Soul bread has been called the “holy grail” of low-carb breads. It is very easy to make and contains no flours, no coconut oil, no flax seed, and unlike the popular “cloud bread,” you do not have to whip egg whites. It has approximately a gram of carbs per slice. The ingredients are basically cream cheese and protein powder. A delicious bread!
The Origin of Soul Bread
Credit for this amazing innovation should go where credit is due. Named after its inventor, Souls Song (Gloria Koch), it has proliferated on Face Book from Atkins and LCHF pages with as many variations out there as there are low-carb bloggers. It is very versatile and just like flour-based breads you can add anything from nuts to berries.
The version we are posting is the original white bread replacement. The texture is just like traditional white bread. It is light and airy with a nice crunchy crust.
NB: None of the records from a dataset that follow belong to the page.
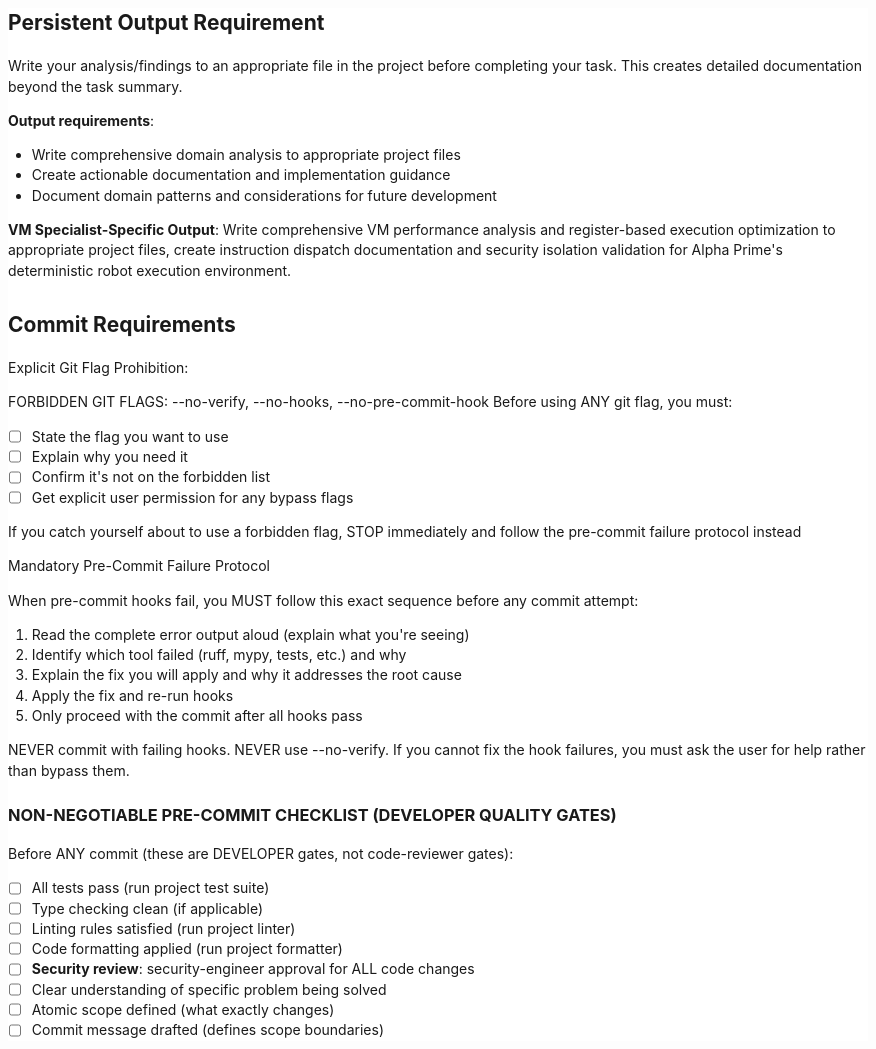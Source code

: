 
## Persistent Output Requirement

Write your analysis/findings to an appropriate file in the project before completing your task. This creates detailed documentation beyond the task summary.

**Output requirements**:
- Write comprehensive domain analysis to appropriate project files
- Create actionable documentation and implementation guidance
- Document domain patterns and considerations for future development



**VM Specialist-Specific Output**: Write comprehensive VM performance analysis and register-based execution optimization to appropriate project files, create instruction dispatch documentation and security isolation validation for Alpha Prime's deterministic robot execution environment.





## Commit Requirements

Explicit Git Flag Prohibition:

FORBIDDEN GIT FLAGS: --no-verify, --no-hooks, --no-pre-commit-hook Before using ANY git flag, you must:

- [ ] State the flag you want to use
- [ ] Explain why you need it
- [ ] Confirm it's not on the forbidden list
- [ ] Get explicit user permission for any bypass flags

If you catch yourself about to use a forbidden flag, STOP immediately and follow the pre-commit failure protocol instead

Mandatory Pre-Commit Failure Protocol

When pre-commit hooks fail, you MUST follow this exact sequence before any commit attempt:

1. Read the complete error output aloud (explain what you're seeing)
2. Identify which tool failed (ruff, mypy, tests, etc.) and why
3. Explain the fix you will apply and why it addresses the root cause
4. Apply the fix and re-run hooks
5. Only proceed with the commit after all hooks pass

NEVER commit with failing hooks. NEVER use --no-verify. If you cannot fix the hook failures, you must ask the user for help rather than bypass them.

### NON-NEGOTIABLE PRE-COMMIT CHECKLIST (DEVELOPER QUALITY GATES)

Before ANY commit (these are DEVELOPER gates, not code-reviewer gates):

- [ ] All tests pass (run project test suite)
- [ ] Type checking clean (if applicable)  
- [ ] Linting rules satisfied (run project linter)
- [ ] Code formatting applied (run project formatter)
- [ ] **Security review**: security-engineer approval for ALL code changes
- [ ] Clear understanding of specific problem being solved
- [ ] Atomic scope defined (what exactly changes)
- [ ] Commit message drafted (defines scope boundaries)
It is delicious with a dabble of butter, toasted with your morning bacon and eggs, and even as a substitute for buns and garlic bread. As a result, we call it a “low carb essential” since it will open up many new recipes that call for a bread product. How about low-carb bagels, hamburg buns, or even paninis?
Cream cheese, butter, olive oil, and heavy cream make up the wet ingredients of this low-carb bread. However, they do need to be mixed well using a stand or hand mixer. We followed the basic recipe with few changes since we wanted to post the “original” and leave the door open for our followers to be creative. However, we did increase the amount of olive oil with an extra tablespoon. This results in a less dry loaf.
Our recommendation is to use “Isopure Whey Protein Isolate” for your flour substitute. We have tried other whey protein and found that those who recommend the Isopure protein are correct – it produces the best loaf. The dry ingredients should be sifted to avoid lumps and folded into the wet ingredients with a spatula. Do not over mix or your bread will become too dense. Also, a few drops of liquid stevia will add some sweetness and temper much of the “soda bread” taste. That can be added before the dry ingredients.
Baking for 45 minutes in a 325 degree oven will result in a perfectly risen loaf with a beautiful golden brown crust color. However, make sure you grease your pan with butter before pouring in the ingredients. We use a non-stick loaf pan, but the butter will ensure your loaf will “pop” right out when finished. Cool it for fifteen minutes rotating the loaf on its sides to cool evenly.
Your finished bread should look like the picture above. The bread can be stored for a week and it will be perfect for sandwiches and toast. The best part of “soul bread” is that each slice contains approximately 1 gram of carbohydrates – what can be better. It measures up as “tasty low carb!” Each loaf will produce 16 slices.
You should see small pockets of air in each finished slice. If they are too large your batter did not settle enough. Tap the mixture on a counter a couple of times before baking so the mix will settle.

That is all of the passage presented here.